• [PROBLEM]
Return the records exactly, please. Every line should match.

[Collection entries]
%%
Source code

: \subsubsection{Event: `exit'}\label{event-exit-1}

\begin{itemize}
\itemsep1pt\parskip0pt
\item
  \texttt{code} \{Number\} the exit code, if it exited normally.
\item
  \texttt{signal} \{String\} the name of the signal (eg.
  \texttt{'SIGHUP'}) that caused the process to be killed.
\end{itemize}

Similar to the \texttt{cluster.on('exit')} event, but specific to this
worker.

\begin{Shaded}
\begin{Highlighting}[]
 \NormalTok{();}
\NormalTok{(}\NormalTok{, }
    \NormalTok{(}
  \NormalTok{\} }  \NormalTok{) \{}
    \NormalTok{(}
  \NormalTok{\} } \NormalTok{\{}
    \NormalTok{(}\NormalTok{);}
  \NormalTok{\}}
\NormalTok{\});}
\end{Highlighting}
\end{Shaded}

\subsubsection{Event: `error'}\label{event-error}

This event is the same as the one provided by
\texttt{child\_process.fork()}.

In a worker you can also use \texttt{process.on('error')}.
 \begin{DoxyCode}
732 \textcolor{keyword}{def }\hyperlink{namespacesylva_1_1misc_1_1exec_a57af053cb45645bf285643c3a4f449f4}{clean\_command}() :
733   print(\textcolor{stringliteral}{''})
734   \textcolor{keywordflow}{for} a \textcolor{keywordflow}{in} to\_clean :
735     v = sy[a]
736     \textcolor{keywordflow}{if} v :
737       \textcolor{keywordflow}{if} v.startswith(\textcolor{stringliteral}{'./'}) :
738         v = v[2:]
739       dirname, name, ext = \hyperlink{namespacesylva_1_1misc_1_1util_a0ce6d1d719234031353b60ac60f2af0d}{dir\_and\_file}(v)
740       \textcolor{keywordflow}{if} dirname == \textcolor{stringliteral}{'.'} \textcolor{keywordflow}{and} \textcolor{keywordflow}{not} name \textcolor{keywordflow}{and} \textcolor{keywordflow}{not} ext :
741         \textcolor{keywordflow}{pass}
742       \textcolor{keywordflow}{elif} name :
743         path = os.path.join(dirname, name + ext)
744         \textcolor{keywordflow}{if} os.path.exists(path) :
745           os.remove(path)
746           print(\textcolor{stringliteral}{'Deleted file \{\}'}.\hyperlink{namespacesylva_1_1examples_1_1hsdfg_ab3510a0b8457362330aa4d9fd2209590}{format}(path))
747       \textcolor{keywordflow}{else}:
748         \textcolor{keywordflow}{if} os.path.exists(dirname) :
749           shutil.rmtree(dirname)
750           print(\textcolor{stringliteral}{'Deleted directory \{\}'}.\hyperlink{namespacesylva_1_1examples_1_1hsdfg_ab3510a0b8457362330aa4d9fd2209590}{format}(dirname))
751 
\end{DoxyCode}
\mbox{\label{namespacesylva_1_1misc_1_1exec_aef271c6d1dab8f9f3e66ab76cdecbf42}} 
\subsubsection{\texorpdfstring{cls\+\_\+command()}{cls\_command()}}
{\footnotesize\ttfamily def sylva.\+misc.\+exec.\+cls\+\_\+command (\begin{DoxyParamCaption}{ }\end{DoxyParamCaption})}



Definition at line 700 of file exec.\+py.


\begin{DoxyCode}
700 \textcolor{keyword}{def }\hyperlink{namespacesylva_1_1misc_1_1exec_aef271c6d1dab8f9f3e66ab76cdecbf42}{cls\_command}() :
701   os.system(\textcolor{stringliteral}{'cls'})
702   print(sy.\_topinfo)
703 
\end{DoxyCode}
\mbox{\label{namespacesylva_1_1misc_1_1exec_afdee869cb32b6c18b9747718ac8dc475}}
%%
• [SOLUTION BELOW]
Source code

: \subsubsection{Event: `exit'}\label{event-exit-1}

\begin{itemize}
\itemsep1pt\parskip0pt
\item
  \texttt{code} \{Number\} the exit code, if it exited normally.
\item
  \texttt{signal} \{String\} the name of the signal (eg.
  \texttt{'SIGHUP'}) that caused the process to be killed.
\end{itemize}

Similar to the \texttt{cluster.on('exit')} event, but specific to this
worker.

\begin{Shaded}
\begin{Highlighting}[]
 \NormalTok{();}
\NormalTok{(}\NormalTok{, }
    \NormalTok{(}
  \NormalTok{\} }  \NormalTok{) \{}
    \NormalTok{(}
  \NormalTok{\} } \NormalTok{\{}
    \NormalTok{(}\NormalTok{);}
  \NormalTok{\}}
\NormalTok{\});}
\end{Highlighting}
\end{Shaded}

\subsubsection{Event: `error'}\label{event-error}

This event is the same as the one provided by
\texttt{child\_process.fork()}.

In a worker you can also use \texttt{process.on('error')}.
 \begin{DoxyCode}
732 \textcolor{keyword}{def }\hyperlink{namespacesylva_1_1misc_1_1exec_a57af053cb45645bf285643c3a4f449f4}{clean\_command}() :
733   print(\textcolor{stringliteral}{''})
734   \textcolor{keywordflow}{for} a \textcolor{keywordflow}{in} to\_clean :
735     v = sy[a]
736     \textcolor{keywordflow}{if} v :
737       \textcolor{keywordflow}{if} v.startswith(\textcolor{stringliteral}{'./'}) :
738         v = v[2:]
739       dirname, name, ext = \hyperlink{namespacesylva_1_1misc_1_1util_a0ce6d1d719234031353b60ac60f2af0d}{dir\_and\_file}(v)
740       \textcolor{keywordflow}{if} dirname == \textcolor{stringliteral}{'.'} \textcolor{keywordflow}{and} \textcolor{keywordflow}{not} name \textcolor{keywordflow}{and} \textcolor{keywordflow}{not} ext :
741         \textcolor{keywordflow}{pass}
742       \textcolor{keywordflow}{elif} name :
743         path = os.path.join(dirname, name + ext)
744         \textcolor{keywordflow}{if} os.path.exists(path) :
745           os.remove(path)
746           print(\textcolor{stringliteral}{'Deleted file \{\}'}.\hyperlink{namespacesylva_1_1examples_1_1hsdfg_ab3510a0b8457362330aa4d9fd2209590}{format}(path))
747       \textcolor{keywordflow}{else}:
748         \textcolor{keywordflow}{if} os.path.exists(dirname) :
749           shutil.rmtree(dirname)
750           print(\textcolor{stringliteral}{'Deleted directory \{\}'}.\hyperlink{namespacesylva_1_1examples_1_1hsdfg_ab3510a0b8457362330aa4d9fd2209590}{format}(dirname))
751 
\end{DoxyCode}
\mbox{\label{namespacesylva_1_1misc_1_1exec_aef271c6d1dab8f9f3e66ab76cdecbf42}} 
\subsubsection{\texorpdfstring{cls\+\_\+command()}{cls\_command()}}
{\footnotesize\ttfamily def sylva.\+misc.\+exec.\+cls\+\_\+command (\begin{DoxyParamCaption}{ }\end{DoxyParamCaption})}



Definition at line 700 of file exec.\+py.


\begin{DoxyCode}
700 \textcolor{keyword}{def }\hyperlink{namespacesylva_1_1misc_1_1exec_aef271c6d1dab8f9f3e66ab76cdecbf42}{cls\_command}() :
701   os.system(\textcolor{stringliteral}{'cls'})
702   print(sy.\_topinfo)
703 
\end{DoxyCode}
\mbox{\label{namespacesylva_1_1misc_1_1exec_afdee869cb32b6c18b9747718ac8dc475}}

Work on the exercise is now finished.